En utilisant AWS re:Post, vous acceptez les AWS re:Post Conditions d’utilisation
AWS re:Postre:Post

Comment puis-je configurer un compartiment Amazon S3 central pour la journalisation de Session Manager à partir de plusieurs comptes ?

Lecture de 8 minute(s)
0

Je souhaite configurer la journalisation centralisée Amazon Simple Storage Service (Amazon S3) pour Session Manager, une fonctionnalité d'AWS Systems Manager, pour mes comptes AWS.

Brève description

Dans Systems Manager, vous pouvez identifier et configurer la journalisation Amazon S3 pour Session Manager. 

Pour commencer

AWS Systems Manager Agent (SSM Agent) utilise le même rôle AWS Identity and Access Management (IAM) pour s'activer et charger les journaux vers Amazon S3. Vous pouvez utiliser un profil d'instance IAM associé à une instance Amazon Elastic Compute Cloud (Amazon EC2) ou le rôle IAM configuré pour la configuration de gestion des hôtes par défaut.

Vous devez disposer des autorisations suivantes pour effectuer la configuration :

  • Le compte propriétaire du principal IAM utilisé pour les autorisations doit accorder des autorisations à Amazon S3 par le biais d'une politique IAM.
  • Le propriétaire du compartiment S3 doit également accorder des autorisations à tous les comptes par le biais d'une politique de compartiment ou d'une liste de contrôle d'accès (ACL).
  • Si le compartiment est chiffré à l'aide d'une clé AWS Key Management Service (AWS KMS), vous devez créer et utiliser une politique IAM.

Remarque :

  • vous devez associer la politique IAM au rôle qui accorde les autorisations à l'agent SSM.
  • La clé KMS utilisée pour chiffrer le compartiment doit également accorder l'autorisation par le biais de la politique de clé KMS.

Pour configurer la journalisation centralisée du compartiment Amazon S3 pour Session Manager, identifiez d'abord le compte principal propriétaire de votre compartiment S3 centralisé. Dans l'exemple suivant, le compte A est propriétaire du compartiment centralisé.
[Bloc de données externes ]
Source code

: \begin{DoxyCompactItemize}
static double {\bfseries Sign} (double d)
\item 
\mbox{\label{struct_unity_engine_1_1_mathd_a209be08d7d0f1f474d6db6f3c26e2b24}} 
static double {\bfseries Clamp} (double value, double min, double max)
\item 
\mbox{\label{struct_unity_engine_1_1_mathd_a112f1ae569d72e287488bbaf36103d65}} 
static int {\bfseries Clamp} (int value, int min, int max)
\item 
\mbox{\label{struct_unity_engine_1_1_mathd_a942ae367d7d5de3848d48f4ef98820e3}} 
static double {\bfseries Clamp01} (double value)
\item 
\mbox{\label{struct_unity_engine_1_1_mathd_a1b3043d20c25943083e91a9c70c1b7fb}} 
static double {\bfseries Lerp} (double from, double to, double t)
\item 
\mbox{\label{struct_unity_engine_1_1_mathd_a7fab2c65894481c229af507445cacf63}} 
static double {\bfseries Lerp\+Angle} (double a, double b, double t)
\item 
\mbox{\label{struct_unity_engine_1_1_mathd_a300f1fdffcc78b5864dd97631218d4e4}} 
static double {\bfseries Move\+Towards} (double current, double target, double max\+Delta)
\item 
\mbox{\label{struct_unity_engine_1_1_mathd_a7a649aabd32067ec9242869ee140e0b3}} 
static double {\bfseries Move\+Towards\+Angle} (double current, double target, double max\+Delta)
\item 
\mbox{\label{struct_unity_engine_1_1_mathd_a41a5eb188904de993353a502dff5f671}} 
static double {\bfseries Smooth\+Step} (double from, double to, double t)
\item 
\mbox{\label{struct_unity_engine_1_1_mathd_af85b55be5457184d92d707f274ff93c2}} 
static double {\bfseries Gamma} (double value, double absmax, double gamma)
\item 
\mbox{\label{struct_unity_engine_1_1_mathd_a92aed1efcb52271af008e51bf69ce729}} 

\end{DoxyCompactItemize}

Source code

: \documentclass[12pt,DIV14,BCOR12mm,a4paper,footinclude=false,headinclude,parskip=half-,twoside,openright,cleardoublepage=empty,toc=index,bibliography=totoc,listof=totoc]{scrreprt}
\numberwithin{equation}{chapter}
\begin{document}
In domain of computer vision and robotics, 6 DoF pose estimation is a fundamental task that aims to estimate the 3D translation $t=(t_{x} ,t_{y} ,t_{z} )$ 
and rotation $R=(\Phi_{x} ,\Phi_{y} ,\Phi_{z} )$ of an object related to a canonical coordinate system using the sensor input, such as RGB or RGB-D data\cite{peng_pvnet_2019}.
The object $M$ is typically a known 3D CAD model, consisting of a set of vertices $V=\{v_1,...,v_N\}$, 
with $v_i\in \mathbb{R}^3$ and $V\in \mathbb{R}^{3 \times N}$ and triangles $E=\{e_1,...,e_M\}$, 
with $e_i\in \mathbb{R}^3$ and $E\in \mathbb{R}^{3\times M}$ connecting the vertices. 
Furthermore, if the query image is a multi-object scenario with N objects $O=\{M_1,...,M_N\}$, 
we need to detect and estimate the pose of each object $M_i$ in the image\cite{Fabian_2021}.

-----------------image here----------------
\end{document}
Ensuite, procédez comme suit :

  1. Dans le compte A, créez une ou deux clés AWS KMS personnalisées et une politique KMS personnalisée.
  2. Dans le compte A, créez un compartiment S3 pour la journalisation de Session Manager.
  3. Dans le compte A, créez la politique de ressources pour le compartiment S3.
  4. Dans un autre compte, créez une politique IAM pour accorder des autorisations au compartiment S3 et aux deux clés KMS.
  5. (Facultatif) Utilisez les profils shell de Session Manager pour créer et configurer la journalisation.
  6. Vérifiez que la journalisation de Session Manager est configurée pour les compartiments de destination et qu'elle utilise la clé KMS.
  7. Vérifiez que les journaux sont générés dans le compartiment.

Résolution

Remarque : pour étendre les autorisations, l'exemple de processus suivant utilise des clés de condition pour les rôles et AWS Organizations. Si vous avez besoin d'un contrôle supplémentaire des autorisations, il est recommandé d'utiliser les rôles principaux dans Session Manager.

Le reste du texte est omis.